Saved data entries »
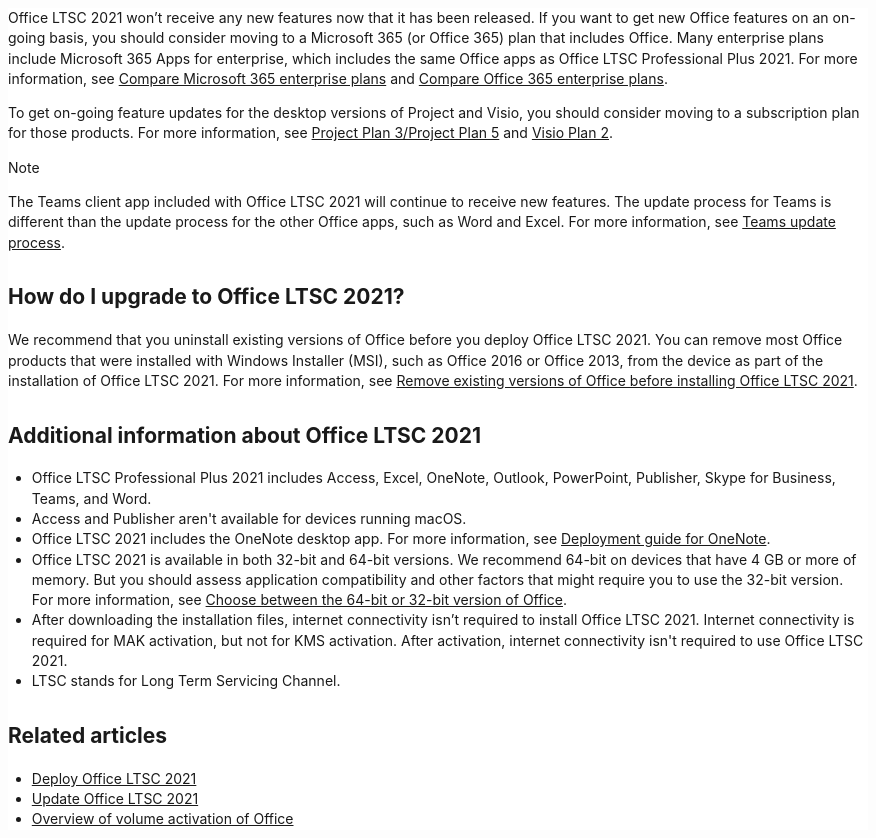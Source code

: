Office LTSC 2021 won’t receive any new features now that it has been released. If you want to get new Office features on an on-going basis, you should consider moving to a Microsoft 365 (or Office 365) plan that includes Office. Many enterprise plans include Microsoft 365 Apps for enterprise, which includes the same Office apps as Office LTSC Professional Plus 2021. For more information, see [Compare Microsoft 365 enterprise plans](https://www.microsoft.com/microsoft-365/compare-microsoft-365-enterprise-plans) and [Compare Office 365 enterprise plans](https://www.microsoft.com/microsoft-365/enterprise/compare-office-365-plans).

To get on-going feature updates for the desktop versions of Project and Visio, you should consider moving to a subscription plan for those products. For more information, see [Project Plan 3/Project Plan 5](https://www.microsoft.com/microsoft-365/project/compare-microsoft-project-management-software) and [Visio Plan 2](https://www.microsoft.com/microsoft-365/visio/microsoft-visio-plans-and-pricing-compare-visio-options).

> [!NOTE]
> The Teams client app included with Office LTSC 2021 will continue to receive new features. The update process for Teams is different than the update process for the other Office apps, such as Word and Excel. For more information, see [Teams update process](/microsoftteams/teams-client-update).

## How do I upgrade to Office LTSC 2021?

We recommend that you uninstall existing versions of Office before you deploy Office LTSC 2021. You can remove most Office products that were installed with Windows Installer (MSI), such as Office 2016 or Office 2013, from the device as part of the installation of Office LTSC 2021. For more information, see [Remove existing versions of Office before installing Office LTSC 2021](deploy.md#remove-existing-versions-of-office-before-installing-office-ltsc-2021).

## Additional information about Office LTSC 2021

- Office LTSC Professional Plus 2021 includes Access, Excel, OneNote, Outlook, PowerPoint, Publisher, Skype for Business, Teams, and Word.
- Access and Publisher aren't available for devices running macOS.
- Office LTSC 2021 includes the OneNote desktop app. For more information, see [Deployment guide for OneNote](../deployment-guide-onenote.md).
- Office LTSC 2021 is available in both 32-bit and 64-bit versions. We recommend 64-bit on devices that have 4 GB or more of memory. But you should assess application compatibility and other factors that might require you to use the 32-bit version. For more information, see [Choose between the 64-bit or 32-bit version of Office](https://support.microsoft.com/office/2dee7807-8f95-4d0c-b5fe-6c6f49b8d261).
- After downloading the installation files, internet connectivity isn’t required to install Office LTSC 2021. Internet connectivity is required for MAK activation, but not for KMS activation. After activation, internet connectivity isn't required to use Office LTSC 2021.
- LTSC stands for Long Term Servicing Channel.

## Related articles

- [Deploy Office LTSC 2021](deploy.md)
- [Update Office LTSC 2021](update.md)
- [Overview of volume activation of Office](../vlactivation/plan-volume-activation-of-office.md)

Instructions for the task » What's needed is an exact copy of every entry, free of pictures.

Problem solution »
Source code

:Office LTSC 2021 won’t receive any new features now that it has been released. If you want to get new Office features on an on-going basis, you should consider moving to a Microsoft 365 (or Office 365) plan that includes Office. Many enterprise plans include Microsoft 365 Apps for enterprise, which includes the same Office apps as Office LTSC Professional Plus 2021. For more information, see [Compare Microsoft 365 enterprise plans](https://www.microsoft.com/microsoft-365/compare-microsoft-365-enterprise-plans) and [Compare Office 365 enterprise plans](https://www.microsoft.com/microsoft-365/enterprise/compare-office-365-plans).

To get on-going feature updates for the desktop versions of Project and Visio, you should consider moving to a subscription plan for those products. For more information, see [Project Plan 3/Project Plan 5](https://www.microsoft.com/microsoft-365/project/compare-microsoft-project-management-software) and [Visio Plan 2](https://www.microsoft.com/microsoft-365/visio/microsoft-visio-plans-and-pricing-compare-visio-options).

> [!NOTE]
> The Teams client app included with Office LTSC 2021 will continue to receive new features. The update process for Teams is different than the update process for the other Office apps, such as Word and Excel. For more information, see [Teams update process](/microsoftteams/teams-client-update).

## How do I upgrade to Office LTSC 2021?

We recommend that you uninstall existing versions of Office before you deploy Office LTSC 2021. You can remove most Office products that were installed with Windows Installer (MSI), such as Office 2016 or Office 2013, from the device as part of the installation of Office LTSC 2021. For more information, see [Remove existing versions of Office before installing Office LTSC 2021](deploy.md#remove-existing-versions-of-office-before-installing-office-ltsc-2021).

## Additional information about Office LTSC 2021

- Office LTSC Professional Plus 2021 includes Access, Excel, OneNote, Outlook, PowerPoint, Publisher, Skype for Business, Teams, and Word.
- Access and Publisher aren't available for devices running macOS.
- Office LTSC 2021 includes the OneNote desktop app. For more information, see [Deployment guide for OneNote](../deployment-guide-onenote.md).
- Office LTSC 2021 is available in both 32-bit and 64-bit versions. We recommend 64-bit on devices that have 4 GB or more of memory. But you should assess application compatibility and other factors that might require you to use the 32-bit version. For more information, see [Choose between the 64-bit or 32-bit version of Office](https://support.microsoft.com/office/2dee7807-8f95-4d0c-b5fe-6c6f49b8d261).
- After downloading the installation files, internet connectivity isn’t required to install Office LTSC 2021. Internet connectivity is required for MAK activation, but not for KMS activation. After activation, internet connectivity isn't required to use Office LTSC 2021.
- LTSC stands for Long Term Servicing Channel.

## Related articles

- [Deploy Office LTSC 2021](deploy.md)
- [Update Office LTSC 2021](update.md)
- [Overview of volume activation of Office](../vlactivation/plan-volume-activation-of-office.md)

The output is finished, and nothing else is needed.